-------- Data records --------

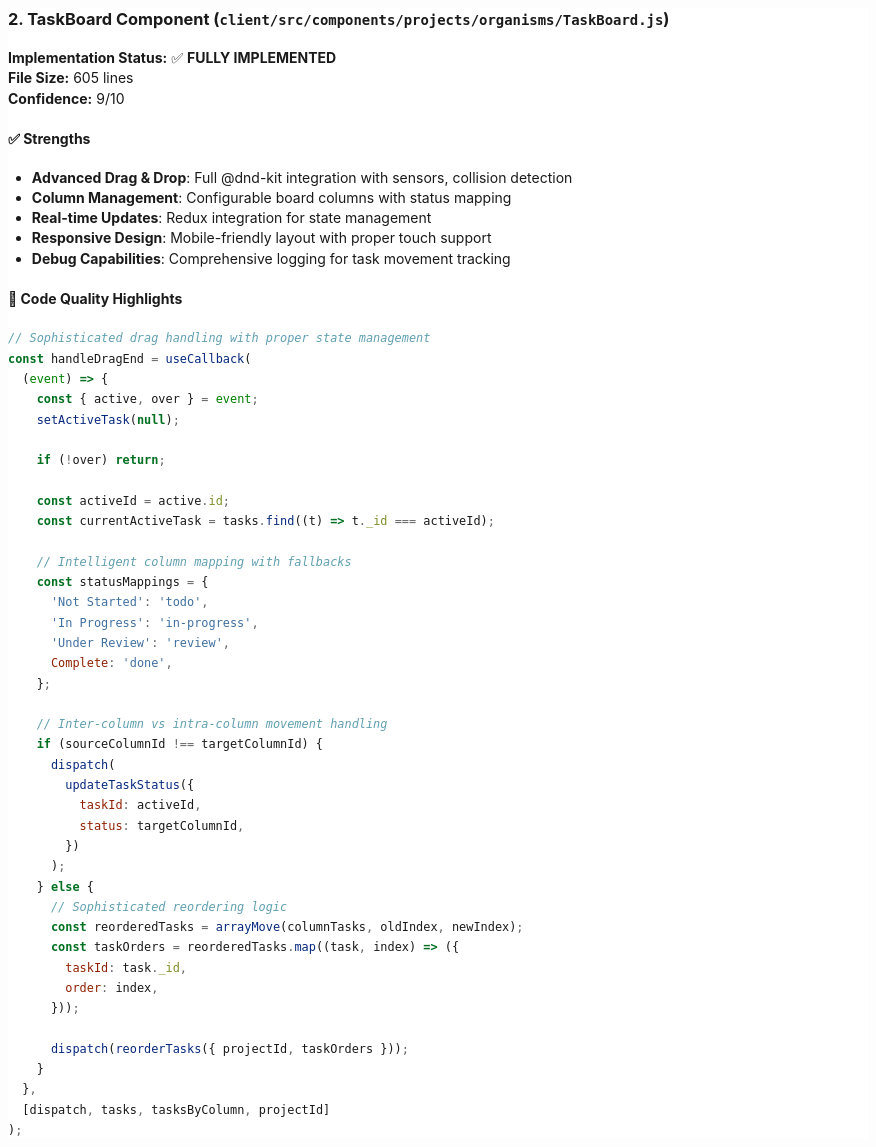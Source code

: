 ### 2. TaskBoard Component (`client/src/components/projects/organisms/TaskBoard.js`)

**Implementation Status:** ✅ **FULLY IMPLEMENTED**  
**File Size:** 605 lines  
**Confidence:** 9/10

#### **✅ Strengths**

- **Advanced Drag & Drop**: Full @dnd-kit integration with sensors, collision detection
- **Column Management**: Configurable board columns with status mapping
- **Real-time Updates**: Redux integration for state management
- **Responsive Design**: Mobile-friendly layout with proper touch support
- **Debug Capabilities**: Comprehensive logging for task movement tracking

#### **📝 Code Quality Highlights**

```javascript
// Sophisticated drag handling with proper state management
const handleDragEnd = useCallback(
  (event) => {
    const { active, over } = event;
    setActiveTask(null);

    if (!over) return;

    const activeId = active.id;
    const currentActiveTask = tasks.find((t) => t._id === activeId);

    // Intelligent column mapping with fallbacks
    const statusMappings = {
      'Not Started': 'todo',
      'In Progress': 'in-progress',
      'Under Review': 'review',
      Complete: 'done',
    };

    // Inter-column vs intra-column movement handling
    if (sourceColumnId !== targetColumnId) {
      dispatch(
        updateTaskStatus({
          taskId: activeId,
          status: targetColumnId,
        })
      );
    } else {
      // Sophisticated reordering logic
      const reorderedTasks = arrayMove(columnTasks, oldIndex, newIndex);
      const taskOrders = reorderedTasks.map((task, index) => ({
        taskId: task._id,
        order: index,
      }));

      dispatch(reorderTasks({ projectId, taskOrders }));
    }
  },
  [dispatch, tasks, tasksByColumn, projectId]
);
```
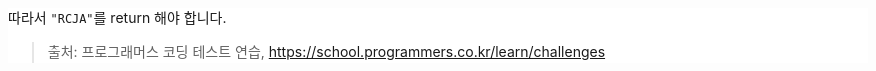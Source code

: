 
<p>따라서 <code>"RCJA"</code>를 return 해야 합니다.</p>


> 출처: 프로그래머스 코딩 테스트 연습, https://school.programmers.co.kr/learn/challenges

--------

Problem statement —
Look through the entries above for the word "projectId". Say how many lines contain it, using only a number.

The completed task —
2